Union finance minister Nirmala Sitharaman on Monday said the Reserve Bank of India (RBI) is in favour of banning cryptocurrencies because it is concerned about their destabilising effect on monetary and fiscal stability.
“In view of the concerns expressed by RBI on the destabilising effect of cryptocurrencies on the monetary and fiscal stability of a country, RBI has recommended for framing of legislation on this sector. RBI is of the view that cryptocurrencies should be prohibited,” she told the Lok Sabha in a written reply to a query on this matter.
The finance minister added that effective legislation on this matter is possible only through international collaboration. “Cryptocurrencies are by definition borderless and require international collaboration to prevent regulatory arbitrage. Therefore, any legislation for regulation or for banning can be effective only after significant international collaboration on evaluation of the risks and benefits and evolution of common taxonomy and standards,” she said.

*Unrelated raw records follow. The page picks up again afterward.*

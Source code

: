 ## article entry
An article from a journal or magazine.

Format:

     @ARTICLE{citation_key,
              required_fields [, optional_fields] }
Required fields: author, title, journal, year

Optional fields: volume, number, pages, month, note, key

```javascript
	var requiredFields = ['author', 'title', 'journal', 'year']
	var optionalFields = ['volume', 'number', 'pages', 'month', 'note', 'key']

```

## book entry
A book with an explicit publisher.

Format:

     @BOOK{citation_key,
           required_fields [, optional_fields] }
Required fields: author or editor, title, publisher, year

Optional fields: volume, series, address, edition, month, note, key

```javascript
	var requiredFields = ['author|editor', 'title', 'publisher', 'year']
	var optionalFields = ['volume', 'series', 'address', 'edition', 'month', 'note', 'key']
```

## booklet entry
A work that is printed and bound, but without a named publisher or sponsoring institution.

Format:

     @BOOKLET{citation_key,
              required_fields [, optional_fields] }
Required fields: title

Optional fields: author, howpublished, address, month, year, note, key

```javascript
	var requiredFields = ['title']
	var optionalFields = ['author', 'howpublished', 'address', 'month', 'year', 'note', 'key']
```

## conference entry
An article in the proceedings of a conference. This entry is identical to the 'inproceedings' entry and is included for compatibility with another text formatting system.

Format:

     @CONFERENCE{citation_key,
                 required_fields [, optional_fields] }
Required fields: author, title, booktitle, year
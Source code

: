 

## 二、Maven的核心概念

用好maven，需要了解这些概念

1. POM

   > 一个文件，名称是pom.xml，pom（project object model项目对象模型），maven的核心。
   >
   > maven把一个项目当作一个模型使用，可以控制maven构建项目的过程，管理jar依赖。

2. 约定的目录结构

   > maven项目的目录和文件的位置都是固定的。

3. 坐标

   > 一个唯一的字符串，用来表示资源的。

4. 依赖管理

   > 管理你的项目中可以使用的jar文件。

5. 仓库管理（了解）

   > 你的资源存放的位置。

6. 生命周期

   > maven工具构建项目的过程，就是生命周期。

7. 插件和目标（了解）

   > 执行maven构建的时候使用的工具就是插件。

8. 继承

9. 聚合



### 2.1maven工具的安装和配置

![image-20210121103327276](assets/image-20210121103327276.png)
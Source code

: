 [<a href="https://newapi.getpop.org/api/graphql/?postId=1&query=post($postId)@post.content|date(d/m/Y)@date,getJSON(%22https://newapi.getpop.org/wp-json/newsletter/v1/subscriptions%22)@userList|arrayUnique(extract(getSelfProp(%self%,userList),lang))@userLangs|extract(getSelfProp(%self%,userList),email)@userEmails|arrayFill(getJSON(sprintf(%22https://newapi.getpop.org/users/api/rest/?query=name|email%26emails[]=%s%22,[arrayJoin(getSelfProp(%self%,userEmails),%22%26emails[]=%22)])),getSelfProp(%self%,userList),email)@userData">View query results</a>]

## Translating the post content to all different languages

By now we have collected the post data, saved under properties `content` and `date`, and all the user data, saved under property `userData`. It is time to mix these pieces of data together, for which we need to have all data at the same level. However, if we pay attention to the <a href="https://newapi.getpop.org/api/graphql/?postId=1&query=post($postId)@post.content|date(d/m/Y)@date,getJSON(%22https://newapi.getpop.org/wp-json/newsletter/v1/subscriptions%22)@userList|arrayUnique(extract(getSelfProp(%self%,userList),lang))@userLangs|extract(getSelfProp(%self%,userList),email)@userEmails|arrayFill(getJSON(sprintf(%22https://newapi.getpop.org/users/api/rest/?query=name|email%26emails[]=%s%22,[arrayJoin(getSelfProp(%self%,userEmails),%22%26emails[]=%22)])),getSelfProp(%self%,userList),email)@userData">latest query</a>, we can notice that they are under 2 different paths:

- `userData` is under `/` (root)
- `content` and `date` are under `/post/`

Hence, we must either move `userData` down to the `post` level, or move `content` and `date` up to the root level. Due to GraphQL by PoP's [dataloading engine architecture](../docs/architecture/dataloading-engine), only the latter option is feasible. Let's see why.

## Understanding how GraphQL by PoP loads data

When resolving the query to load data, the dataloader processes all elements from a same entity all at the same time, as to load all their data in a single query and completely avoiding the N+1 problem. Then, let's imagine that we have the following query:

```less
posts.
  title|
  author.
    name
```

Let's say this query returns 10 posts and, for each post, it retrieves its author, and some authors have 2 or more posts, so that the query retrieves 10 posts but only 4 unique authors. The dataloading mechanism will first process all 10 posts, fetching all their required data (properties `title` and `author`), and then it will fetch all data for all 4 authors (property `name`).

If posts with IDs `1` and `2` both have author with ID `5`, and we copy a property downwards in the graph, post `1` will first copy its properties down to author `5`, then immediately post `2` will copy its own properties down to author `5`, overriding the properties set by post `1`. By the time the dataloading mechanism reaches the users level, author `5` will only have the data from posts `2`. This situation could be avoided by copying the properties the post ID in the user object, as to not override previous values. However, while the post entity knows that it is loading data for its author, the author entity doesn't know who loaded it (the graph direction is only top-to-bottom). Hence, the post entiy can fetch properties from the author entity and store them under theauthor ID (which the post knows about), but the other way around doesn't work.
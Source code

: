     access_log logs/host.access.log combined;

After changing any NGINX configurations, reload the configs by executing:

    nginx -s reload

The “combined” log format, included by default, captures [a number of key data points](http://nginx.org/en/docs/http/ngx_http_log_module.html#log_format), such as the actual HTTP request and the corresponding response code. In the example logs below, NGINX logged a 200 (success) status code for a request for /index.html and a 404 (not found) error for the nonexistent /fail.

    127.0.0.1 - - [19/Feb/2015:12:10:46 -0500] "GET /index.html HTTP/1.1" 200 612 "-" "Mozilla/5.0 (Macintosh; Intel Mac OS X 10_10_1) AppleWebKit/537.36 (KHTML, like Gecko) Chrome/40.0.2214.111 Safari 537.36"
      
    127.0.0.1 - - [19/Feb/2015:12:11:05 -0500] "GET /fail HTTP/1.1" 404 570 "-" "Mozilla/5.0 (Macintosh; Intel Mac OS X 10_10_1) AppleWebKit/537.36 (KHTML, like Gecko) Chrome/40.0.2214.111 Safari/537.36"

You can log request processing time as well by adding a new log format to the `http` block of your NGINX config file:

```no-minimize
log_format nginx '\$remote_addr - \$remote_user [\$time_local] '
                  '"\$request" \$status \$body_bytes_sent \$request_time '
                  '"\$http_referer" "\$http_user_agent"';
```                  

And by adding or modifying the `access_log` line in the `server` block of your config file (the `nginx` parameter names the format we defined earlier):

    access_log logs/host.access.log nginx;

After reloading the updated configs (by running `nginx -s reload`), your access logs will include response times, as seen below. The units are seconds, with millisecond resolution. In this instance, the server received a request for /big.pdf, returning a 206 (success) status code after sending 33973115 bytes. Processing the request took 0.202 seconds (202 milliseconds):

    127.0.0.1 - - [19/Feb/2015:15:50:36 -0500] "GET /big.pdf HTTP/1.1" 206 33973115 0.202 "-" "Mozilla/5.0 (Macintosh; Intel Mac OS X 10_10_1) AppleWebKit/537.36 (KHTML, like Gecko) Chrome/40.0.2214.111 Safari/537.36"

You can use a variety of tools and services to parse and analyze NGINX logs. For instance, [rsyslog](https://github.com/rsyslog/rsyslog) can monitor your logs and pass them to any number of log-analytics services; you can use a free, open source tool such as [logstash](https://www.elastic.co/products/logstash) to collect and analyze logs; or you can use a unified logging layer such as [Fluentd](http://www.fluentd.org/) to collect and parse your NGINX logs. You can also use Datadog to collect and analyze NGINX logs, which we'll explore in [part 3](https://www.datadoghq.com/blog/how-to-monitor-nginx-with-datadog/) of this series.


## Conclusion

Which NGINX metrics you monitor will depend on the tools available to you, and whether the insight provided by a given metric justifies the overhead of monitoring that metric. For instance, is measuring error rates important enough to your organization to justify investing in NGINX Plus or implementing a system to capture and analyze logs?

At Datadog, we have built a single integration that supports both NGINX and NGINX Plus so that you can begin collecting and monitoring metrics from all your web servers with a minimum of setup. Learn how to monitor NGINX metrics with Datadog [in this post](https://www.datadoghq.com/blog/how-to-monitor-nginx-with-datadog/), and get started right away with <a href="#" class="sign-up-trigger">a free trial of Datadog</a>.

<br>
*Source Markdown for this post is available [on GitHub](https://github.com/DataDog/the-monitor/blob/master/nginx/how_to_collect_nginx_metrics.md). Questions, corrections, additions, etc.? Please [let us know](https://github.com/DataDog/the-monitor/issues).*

Currently, cryptocurrencies are unregulated in India and the government is in the midst of consultations to draft a legislation regulating hem. RBI has been apprehensive about cryptocurrencies because of their cryptic nature and absence of any intrinsic value. The cause of cryptocurrencies hasn’t been helped in India by a slew of so-called crypto exchanges, many playing their business online, and soliciting customers through mass media advertising promising superlative returns — a strategy that helped them rapidly grow their business, even across small towns. The crypto crash of the past few months has served up a dose of reality to customers, at least some of whom do not really understand crypto currencies and saw them as instruments that could generate high returns.
“RBI has been cautioning users, holders and traders of Virtual Currencies (VCs) vide public notices on December 24, 2013, February 01, 2017 and December 05, 2017 that dealing in VCs is associated with potential economic, financial, operational, legal, customer protection and security related risks,” Sitharaman said.
RBI had also issued a circular in April 6, 2018 prohibiting its regulated entities from dealing in virtual currencies (VCs) or provide services for facilitating any person or entity in dealing with or settling VCs, she said. “The said circular has been set aside by the Hon’ble Supreme Court on March 04, 2020,” she added.
RBI on May 31, 2021 also advised its regulated entities, such as banks to continue to carry out customer due diligence processes for transactions in VCs, in line with regulations governing standards for Know Your Customer (KYC), Anti-Money Laundering (AML), Combating of Financing of Terrorism (CFT), and obligations under Prevention of Money Laundering Act (PMLA), 2002. This was in addition to ensuring compliance with relevant provisions under Foreign Exchange Management Act (FEMA) for overseas remittances.
The central bank also registered its concerns over the adverse effect of cryptocurrency on the economy, she said. “RBI mentioned that cryptocurrencies are not a currency because every modern currency needs to be issued by the Central Bank / Government. Further, the value of fiat currencies is anchored by monetary policy and their status as legal tender, however the value of cryptocurrencies rests solely on the speculations and expectations of high returns that are not well anchored, so it will have a de-stabilising effect on the monetary and fiscal stability of a country,” she said.
The finance minister said in her February budget speech that the central bank would soon issue its own digital currency.